KAM is on this list and has replied off list. I trust him to find the 
best way to mitigate the problem.

I just lowered the score knowing it will take some time for any update 
to make it through my upstream. Short of running a headless Chromium and 
parsing the entire HTML and then inspecting the resulting DOM there are 
always going to be issues like this. I've been doing battle with a 
particularly persistent spammer (multiple spams per user per day from 
different sources) who always used long URLs that followed a specific 
format. Now he uses three formats, so I have to only match on the 
handful of users who I know are on his list to avoid my own FPs. With 
that one, I really wish I had the DOM because the [curse words] follows 
a format that would be easy to catch with an XPATH query.

All in a day's work...

--
For SpamAssassin Users List

Re: FP on KAM_SOMETLD_ARE_BAD_TLD

Posted by Greg Troxel <gd...@lexort.com>.
Alan <sp...@ambitonline.com> writes:

> A lovely message from a reputable sender with a penchant for fancy
> email formatting has CSS rules expressed in JSON, presumably so it can
> adjust for the mail client or some such.
>
> A segment contains the text:
>
> "items":[{"type":"Input.Date","id":"date"}]}
>
> The KAM_SOMETLD_ARE_BAD_TLD rule is triggering on Input.Date. The rule is weighed quite high by default (5.0 here).
> This is pushing messages over the spam threshold. I've adjusted the weight locally but it's probably something that should be tweaked globally.

(The KAM rules are on the aggressive side, and downscoring is appropriate
for those who like to be a bit less aggressive, especially those who are
not comfortable with single rules over 4ish.  But I am still running
them, because I think they help a lot more than they hurt.)

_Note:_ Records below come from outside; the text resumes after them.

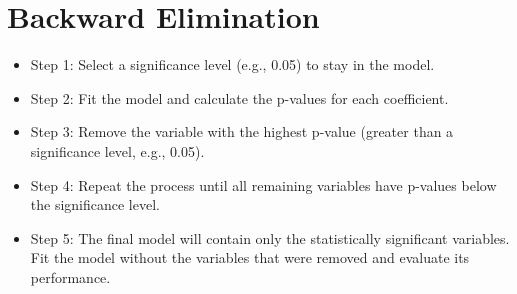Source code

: \documentclass[conference]{IEEEtran}
\begin{document}
\section*{Backward Elimination}
\begin{itemize}
    \item Step 1: Select a significance level (e.g., 0.05) to stay in the model.
    \item Step 2: Fit the model and calculate the p-values for each coefficient.
    \item Step 3: Remove the variable with the highest p-value (greater than a significance level, e.g., 0.05).
    \item Step 4: Repeat the process until all remaining variables have p-values below the significance level.
    \item Step 5: The final model will contain only the statistically significant variables. Fit the model without the variables that were removed and evaluate its performance.
\end{itemize}
\end{document}
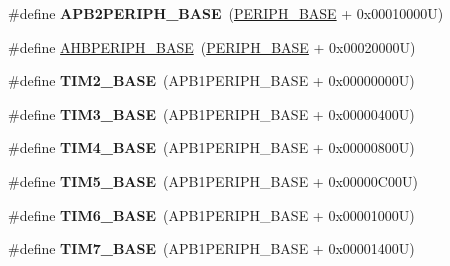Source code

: \begin{DoxyCompactItemize}
\item 
\hypertarget{group___peripheral__memory__map_ga25b99d6065f1c8f751e78f43ade652cb}{\#define {\bfseries A\-P\-B2\-P\-E\-R\-I\-P\-H\-\_\-\-B\-A\-S\-E}~(\hyperlink{group___peripheral__memory__map_ga9171f49478fa86d932f89e78e73b88b0}{P\-E\-R\-I\-P\-H\-\_\-\-B\-A\-S\-E} + 0x00010000\-U)}\label{group___peripheral__memory__map_ga25b99d6065f1c8f751e78f43ade652cb}

\item 
\#define \hyperlink{group___peripheral__memory__map_ga92eb5d49730765d2abd0f5b09548f9f5}{A\-H\-B\-P\-E\-R\-I\-P\-H\-\_\-\-B\-A\-S\-E}~(\hyperlink{group___peripheral__memory__map_ga9171f49478fa86d932f89e78e73b88b0}{P\-E\-R\-I\-P\-H\-\_\-\-B\-A\-S\-E} + 0x00020000\-U)
\item 
\hypertarget{group___peripheral__memory__map_ga00d0fe6ad532ab32f0f81cafca8d3aa5}{\#define {\bfseries T\-I\-M2\-\_\-\-B\-A\-S\-E}~(A\-P\-B1\-P\-E\-R\-I\-P\-H\-\_\-\-B\-A\-S\-E + 0x00000000\-U)}\label{group___peripheral__memory__map_ga00d0fe6ad532ab32f0f81cafca8d3aa5}

\item 
\hypertarget{group___peripheral__memory__map_gaf0c34a518f87e1e505cd2332e989564a}{\#define {\bfseries T\-I\-M3\-\_\-\-B\-A\-S\-E}~(A\-P\-B1\-P\-E\-R\-I\-P\-H\-\_\-\-B\-A\-S\-E + 0x00000400\-U)}\label{group___peripheral__memory__map_gaf0c34a518f87e1e505cd2332e989564a}

\item 
\hypertarget{group___peripheral__memory__map_ga56e2d44b0002f316527b8913866a370d}{\#define {\bfseries T\-I\-M4\-\_\-\-B\-A\-S\-E}~(A\-P\-B1\-P\-E\-R\-I\-P\-H\-\_\-\-B\-A\-S\-E + 0x00000800\-U)}\label{group___peripheral__memory__map_ga56e2d44b0002f316527b8913866a370d}

\item 
\hypertarget{group___peripheral__memory__map_ga3e1671477190d065ba7c944558336d7e}{\#define {\bfseries T\-I\-M5\-\_\-\-B\-A\-S\-E}~(A\-P\-B1\-P\-E\-R\-I\-P\-H\-\_\-\-B\-A\-S\-E + 0x00000\-C00\-U)}\label{group___peripheral__memory__map_ga3e1671477190d065ba7c944558336d7e}

\item 
\hypertarget{group___peripheral__memory__map_ga8268ec947929f192559f28c6bf7d1eac}{\#define {\bfseries T\-I\-M6\-\_\-\-B\-A\-S\-E}~(A\-P\-B1\-P\-E\-R\-I\-P\-H\-\_\-\-B\-A\-S\-E + 0x00001000\-U)}\label{group___peripheral__memory__map_ga8268ec947929f192559f28c6bf7d1eac}

\item 
\hypertarget{group___peripheral__memory__map_ga0ebf54364c6a2be6eb19ded6b18b6387}{\#define {\bfseries T\-I\-M7\-\_\-\-B\-A\-S\-E}~(A\-P\-B1\-P\-E\-R\-I\-P\-H\-\_\-\-B\-A\-S\-E + 0x00001400\-U)}\label{group___peripheral__memory__map_ga0ebf54364c6a2be6eb19ded6b18b6387}


\end{DoxyCompactItemize}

You seem to be suggesting reducing score, but that's not the real issue
in this case.  What you have found, I think, is treating something like
a URL that isn't.  However, that's really hard to fix given the MUA
so-called feature of treating things that sort of look like URLs as
URLs.

If you haven't, I would send the message in question to KAM for analysis
and perhaps rule adjustment.

FWIW, I find that I have adjusted score to 1.5.